General Building Materials (GBM) markets a comprehensive range of products primarily sourced
locally. Specialised Building Materials (SBM) trades in differentiated or value-added products. A range
of customers, from large-scale development and construction groups to do-it-yourself homeowners
are serviced country-wide from an established base of 92 stores.
FINANCIAL REVIEW
In line with the trading statement issued on 22 February 2013, the Group recorded earnings of
24,3 cents per share for the year ended 31 December 2012, compared to a loss of 174,9 cents
per share for the same 2011 period. Earnings include once-off restructuring costs of Rnil (2011:
R52,5 million) and a R30,4 million (2011: R249,5 million) impairment of intangible assets, relating
to the Thorpe Timber and National Tile Traders businesses.
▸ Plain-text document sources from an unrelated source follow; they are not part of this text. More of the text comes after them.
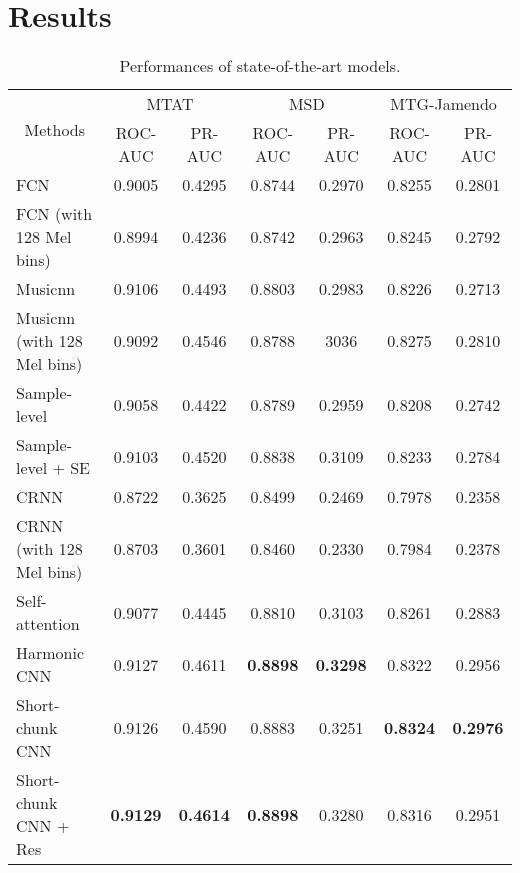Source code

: \documentclass{article}
\begin{document}
\section{Results}\label{sec:results}
\begin{table*}[ht!]
\centering
\small
\begin{tabular}{@{}lcccccc@{}}
\toprule
\multicolumn{1}{c}{\multirow{2}{*}{Methods}} & \multicolumn{2}{c}{MTAT}    & \multicolumn{2}{c}{MSD} & \multicolumn{2}{c}{MTG-Jamendo} \\ \cmidrule(l){2-7} 
\multicolumn{1}{c}{}    & ROC-AUC   & PR-AUC    & ROC-AUC   & PR-AUC    & ROC-AUC   & PR-AUC   \\ \midrule
FCN \cite{choi2016automatic}                    & 0.9005    & 0.4295    & 0.8744    & 0.2970    & 0.8255    & 0.2801    \\
FCN (with 128 Mel bins)                  & 0.8994    & 0.4236    & 0.8742    & 0.2963    & 0.8245    & 0.2792    \\
Musicnn \cite{pons2018end}                      & 0.9106    & 0.4493    & 0.8803    & 0.2983    & 0.8226    & 0.2713    \\
Musicnn (with 128 Mel bins)                      & 0.9092    & 0.4546    & 0.8788    & 3036    & 0.8275    & 0.2810    \\
Sample-level \cite{lee2017sample}               & 0.9058    & 0.4422    & 0.8789    & 0.2959    & 0.8208    & 0.2742    \\
Sample-level + SE \cite{kim2018sample}          & 0.9103    & 0.4520    & 0.8838    & 0.3109    & 0.8233    & 0.2784    \\
CRNN \cite{choi2017convolutional}               & 0.8722    & 0.3625    & 0.8499    & 0.2469    & 0.7978    & 0.2358    \\
CRNN (with 128 Mel bins)              & 0.8703    & 0.3601    & 0.8460    & 0.2330    & 0.7984    & 0.2378    \\
Self-attention \cite{won2019toward}             & 0.9077    & 0.4445    & 0.8810    & 0.3103    & 0.8261    & 0.2883    \\
Harmonic CNN \cite{won2020data}                 & 0.9127    & 0.4611    & \textbf{0.8898}    & \textbf{0.3298}    & 0.8322    & 0.2956         \\
Short-chunk CNN                            & 0.9126    & 0.4590         & 0.8883    & 0.3251    & \textbf{0.8324}    & \textbf{0.2976}         \\
Short-chunk CNN + Res                        & \textbf{0.9129}    & \textbf{0.4614}    & \textbf{0.8898}    & 0.3280    & 0.8316    & 0.2951    
\\ \bottomrule
\end{tabular}
\caption{Performances of state-of-the-art models.}
\label{tab:mainresults}
\end{table*}
\end{document}

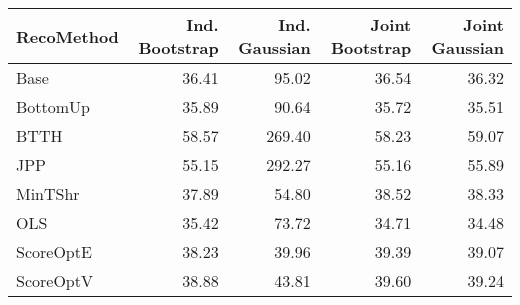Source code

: 
\begin{tabular}{l|r|r|r|r}
\hline
RecoMethod & Ind. Bootstrap & Ind. Gaussian & Joint Bootstrap & Joint Gaussian\\
\hline
Base & 36.41 & 95.02 & 36.54 & 36.32\\
\hline
BottomUp & 35.89 & 90.64 & 35.72 & 35.51\\
\hline
BTTH & 58.57 & 269.40 & 58.23 & 59.07\\
\hline
JPP & 55.15 & 292.27 & 55.16 & 55.89\\
\hline
MinTShr & 37.89 & 54.80 & 38.52 & 38.33\\
\hline
OLS & 35.42 & 73.72 & 34.71 & 34.48\\
\hline
ScoreOptE & 38.23 & 39.96 & 39.39 & 39.07\\
\hline
ScoreOptV & 38.88 & 43.81 & 39.60 & 39.24\\
\hline
\end{tabular}
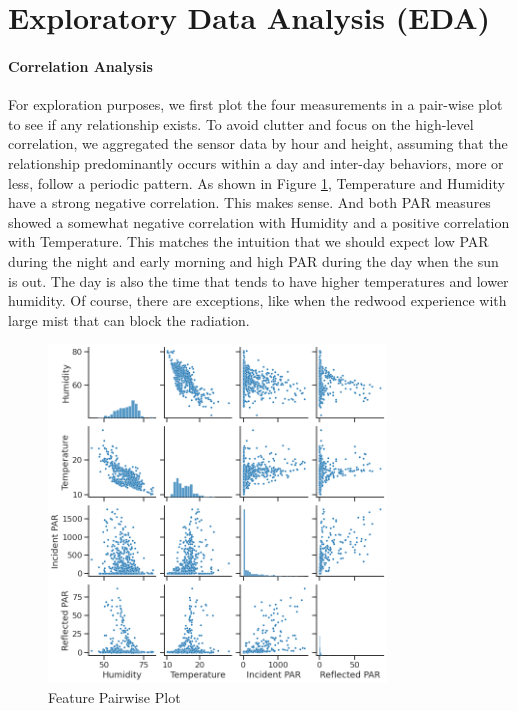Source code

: \documentclass[11pt, letterpaper]{article}
\begin{document}
\section{Exploratory Data Analysis (EDA)}
\paragraph{Correlation Analysis}
For exploration purposes, we first plot the four measurements in a pair-wise plot to see if any relationship exists. To avoid clutter and focus on the high-level correlation, we aggregated the sensor data by hour and height, assuming that the relationship predominantly occurs within a day and inter-day behaviors, more or less, follow a periodic pattern. As shown in Figure \ref{fig:pairwise}, Temperature and Humidity have a strong negative correlation. This makes sense. And both PAR measures showed a somewhat negative correlation with Humidity and a positive correlation with Temperature. This matches the intuition that we should expect low PAR during the night and early morning and high PAR during the day when the sun is out. The day is also the time that tends to have higher temperatures and lower humidity. Of course, there are exceptions, like when the redwood experience with large mist that can block the radiation.
\begin{figure}[h!]
\centering
\includegraphics[width=0.8\textwidth]{eda_3.1.png}
\captionsetup{justification=centering}
\caption{Feature Pairwise Plot}
\label{fig:pairwise}
\end{figure}
\end{document}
Excluding these once-off portfolio
rationalisation and impairment charges, the Group recorded an EBITDA of R146,5 million for the year
ended 31 December 2012, compared to R113,2 million for the 2011 period, a significant improvement.
The impact of the Thorpe Timber Wholesale portfolio adjustment (refer events after the reporting
date) on the results is as follows:
Revenue Profitability (EBITDA)*
% 31 December 31 December % 31 December 31 December
Rm change 2012 2011 change 2012 2011
Future Portfolio 5,9 4 298 4 056 30,2 160 123
Affected operations 12,8 195 173 (40,4) (14) (10)
Total 6,2 4 493 4 230 29,4 146 113
*EBITDA before restructuring costs.
Group revenue increased by 6,2%, mainly due to a strong performance by the GBM division. The
rest of the Group reflects the continued subdued trading environment, marginal recovery in building
plans passed and the protracted slowdown in the finishing end of the industry.
Year-on-year expenses (excluding once-off portfolio adjustment costs and intangible asset
impairments, including depreciation) have increased by 6,2%, reflecting the focus on expense
management in order to partially negate costs associated with investing in key strategic initiatives.
An improvement in the gross margin percentage reflects the benefits of our procurement initiatives,
as well as an adjustment in the portfolio mix.
The Group finished the year with net borrowings of R76,9 million, compared to cash of R48,2 million
at the end of 2011. The reduction is mainly due to the investment in working capital, once-off costs
associated with the implementation of our key strategic projects and an increase in the tax paid.
OPERATIONAL AND MARKET REVIEW
The past few years have been a challenging period for the building material supply industry. Iliad's
ongoing focus on procurement and improving cost structures have countered these conditions to
some extent.
Iliad's GBM division produced a mixed performance under these circumstances. The Inland
subdivision recorded satisfying results, with a 7,1% increase in revenue and improved bottom-line
results. Results from the Coastal subdivision were more subdued but profitable.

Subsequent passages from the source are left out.